Step 4) Beatriz checks that $g^m \equiv
e_A^r r^s \mod p$. If this holds, B accepts that the signature $(r,s)$ really belongs to A.
a) Check that Ana knows all she needs to calculate $s$.
b) Check that C can not pretend to be A without knowing $d_A$, that is, without being able to solve a discrete logarithm problem, and, therefore $B$ can be sure that the message really comes from A.
c) Why must A discard $k$ if it turns out that $s=0$?
This is what I have:
a) Since $r\equiv g^k\mod p$ and $e_A=g^{d_A}\mod p$ then:
$$g^m\equiv e_A^rr^s\equiv (g^{d_A})^{r}(g^k)^s=g^{d_Ar+ks}\mod p$$
And, Fermat's little theorem implies that $m\equiv d_Ar+ks\mod p-1\Rightarrow ks\equiv m-d_Ar\mod p-1$. Hence, since $\gcd(k,p-1)=1$ we have that $k$ is invertible in $\mathbb{F}^*_p$ and so $s\equiv k^{-1}(m-d_Ar)\mod p-1$. Hence, we are done, since Ana knows $p,k,m,d_A$ and $r$.

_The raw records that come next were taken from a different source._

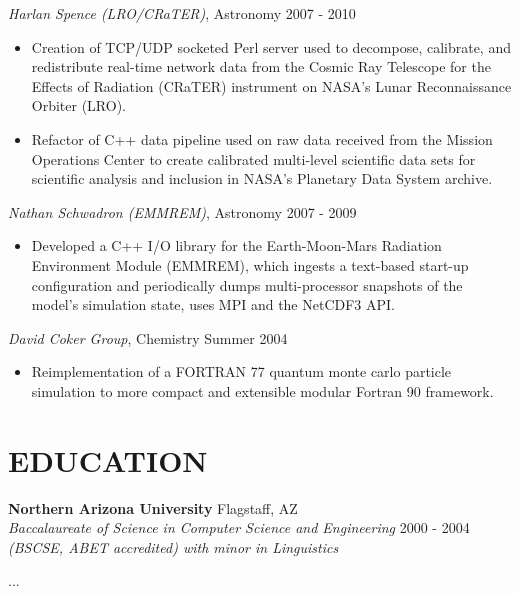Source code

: \documentclass[line,margin]{res}
\begin{document}
\begin{resume}
          {\sl Harlan Spence (LRO/CRaTER)}, Astronomy \hfill 2007 - 2010
          \begin{itemize} \itemsep -2pt
          \item
            Creation of TCP/UDP socketed Perl server used to decompose, calibrate, and redistribute real-time network data from the Cosmic Ray Telescope for the Effects of Radiation (CRaTER) instrument on NASA's Lunar Reconnaissance Orbiter (LRO).
          \item
            Refactor of C++ data pipeline used on raw data received from the Mission Operations Center to create calibrated multi-level scientific data sets for scientific analysis and inclusion in NASA's Planetary Data System archive.
          \end{itemize}

          {\sl Nathan Schwadron (EMMREM)}, Astronomy \hfill 2007 - 2009
          \begin{itemize} \itemsep -2pt
          \item
            Developed a C++ I/O library for the Earth-Moon-Mars Radiation Environment Module (EMMREM), which ingests a text-based start-up configuration and periodically dumps multi-processor snapshots of the model's simulation state, uses MPI and the NetCDF3 API.
          \end{itemize}

          {\sl David Coker Group}, Chemistry \hfill Summer 2004
          \begin{itemize} \itemsep -2pt
          \item
            Reimplementation of a FORTRAN 77 quantum monte carlo particle simulation to more compact and extensible modular Fortran 90 framework.
          \end{itemize}

  \section{EDUCATION}
          {\bf Northern Arizona University} \hfill Flagstaff, AZ\\
          {\sl Baccalaureate of Science in Computer Science and Engineering} \hfill 2000 - 2004\\
          {\sl (BSCSE, ABET accredited) with minor in Linguistics}

          ...

\end{resume}
\end{document}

b) If $C$ want to pretend to be $A$, it needs to send $m$ and $(r,s)$ such that $g^m\equiv e_A^rr^s\mod p$. But $s$ depends on $d_A$ as we have seen in $a)$. Hence, we can not construct $s$ without knowing $d_A$, and so, if $C$ want to pretend to be $B$, it needs to find $d_A$. But that is hard, since the only thing we know about $d_A$ (if we are not $A$) is that $e_A\equiv g^{d_A}\mod p$ and so, pretending to be $A$ is equivalent to solve a discrete logarithm problem.

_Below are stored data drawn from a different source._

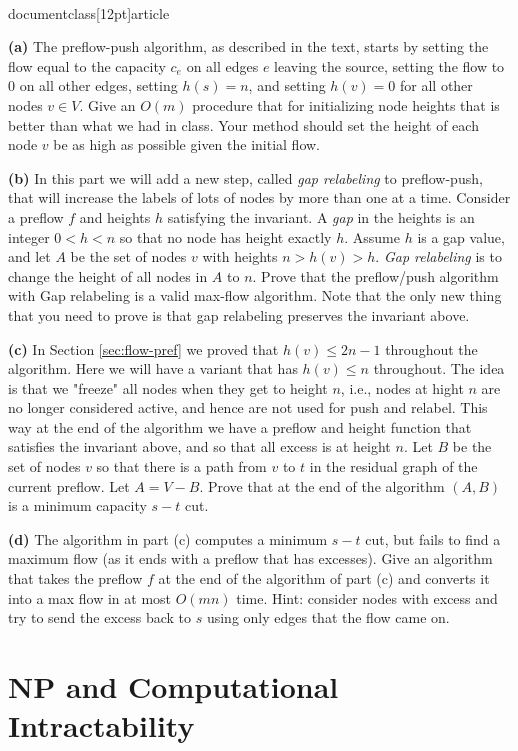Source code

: \\documentclass[12pt]{article}
\def\setminus{{-}}
\begin{document}
\begin{enumerate}
\medskip
{\bf (a)}
The preflow-push algorithm, as described in the text, starts by
setting the flow equal to the capacity $c_e$ 
on all edges $e$ leaving the source, setting the flow
to 0 on all other edges, setting $h(s)=n$, and setting $h(v)=0$ for all
other nodes $v \in V$. Give an $O(m)$ procedure that for initializing node
heights that is better than what we had in class. Your method should
set the height of each node $v$ be as high as possible given the initial
flow.

\medskip
{\bf (b)} In this part we will add a new step, called {\em gap relabeling}
to preflow-push, that will increase the labels of lots of nodes by more than
one at a time. Consider a preflow $f$ and heights $h$ satisfying the
invariant. A {\em gap} in the heights is an integer $0 < h< n$ so that no node
has height exactly $h$. Assume $h$ is a gap value, and let $A$ be the set of
nodes $v$ with heights $n > h(v) > h$. {\em Gap relabeling} is to change the
height of all nodes in $A$ to $n$. Prove that the preflow/push algorithm with
Gap relabeling is a valid max-flow algorithm. Note that the only new thing
that you need to prove is that gap relabeling preserves the invariant above.

\medskip
{\bf (c)} In Section \ref{sec:flow-pref} we proved that $h(v) \le 2n -1$ 
throughout the algorithm.  Here we will have a variant that has $h(v) \le n$ 
throughout. The idea is that we "freeze" all nodes when they get to height 
$n$, i.e., nodes at hight
$n$ are no longer considered active, and hence are not used for push and
relabel. This way at the end of the algorithm we have a preflow and height
function that satisfies the invariant above, and so that all excess is at
height $n$. Let $B$ be the set of nodes $v$ so that there is a path from
$v$ to $t$ in the residual graph of the current preflow. Let
$A=V \setminus B$. Prove that at the end of the algorithm $(A,B)$ is a minimum
capacity $s-t$ cut.

\medskip
{\bf (d)} The algorithm in part (c) computes a minimum $s-t$ cut, but fails to 
find a maximum flow (as it ends with a preflow that has excesses). Give an 
algorithm that takes the preflow $f$ at the end of the algorithm of part (c) 
and converts it into a max flow in at most $O(mn)$ time. Hint: consider nodes 
with excess and try to send the excess back to $s$ using only edges that the 
flow came on.


\end{enumerate}

\section{NP and Computational Intractability}
\end{document}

c) If $s=0$ then $g^m\equiv e_A^r\equiv g^{d_Ar}\mod p$ and so $m\equiv d_Ar\mod p-1$. From here I am stuck, since this is the only information I have, but I don't see how this enable us to construct a signatura without knowing $d_A$. Of course, we can solve $m\equiv d_Ar\mod p-1$, which will have $\gcd(r,p-1)$ solutions and then cheking which one is the correct $d_A$, but $\gcd(r,p-1)$ can be close to $p-1$ if we have bad luck, and that would mean that this proces is exponential time, and it is not better than solving the discrete logarithm.
If you can check wheter a) and b) are right and give me a hint on c) I will be very grateful.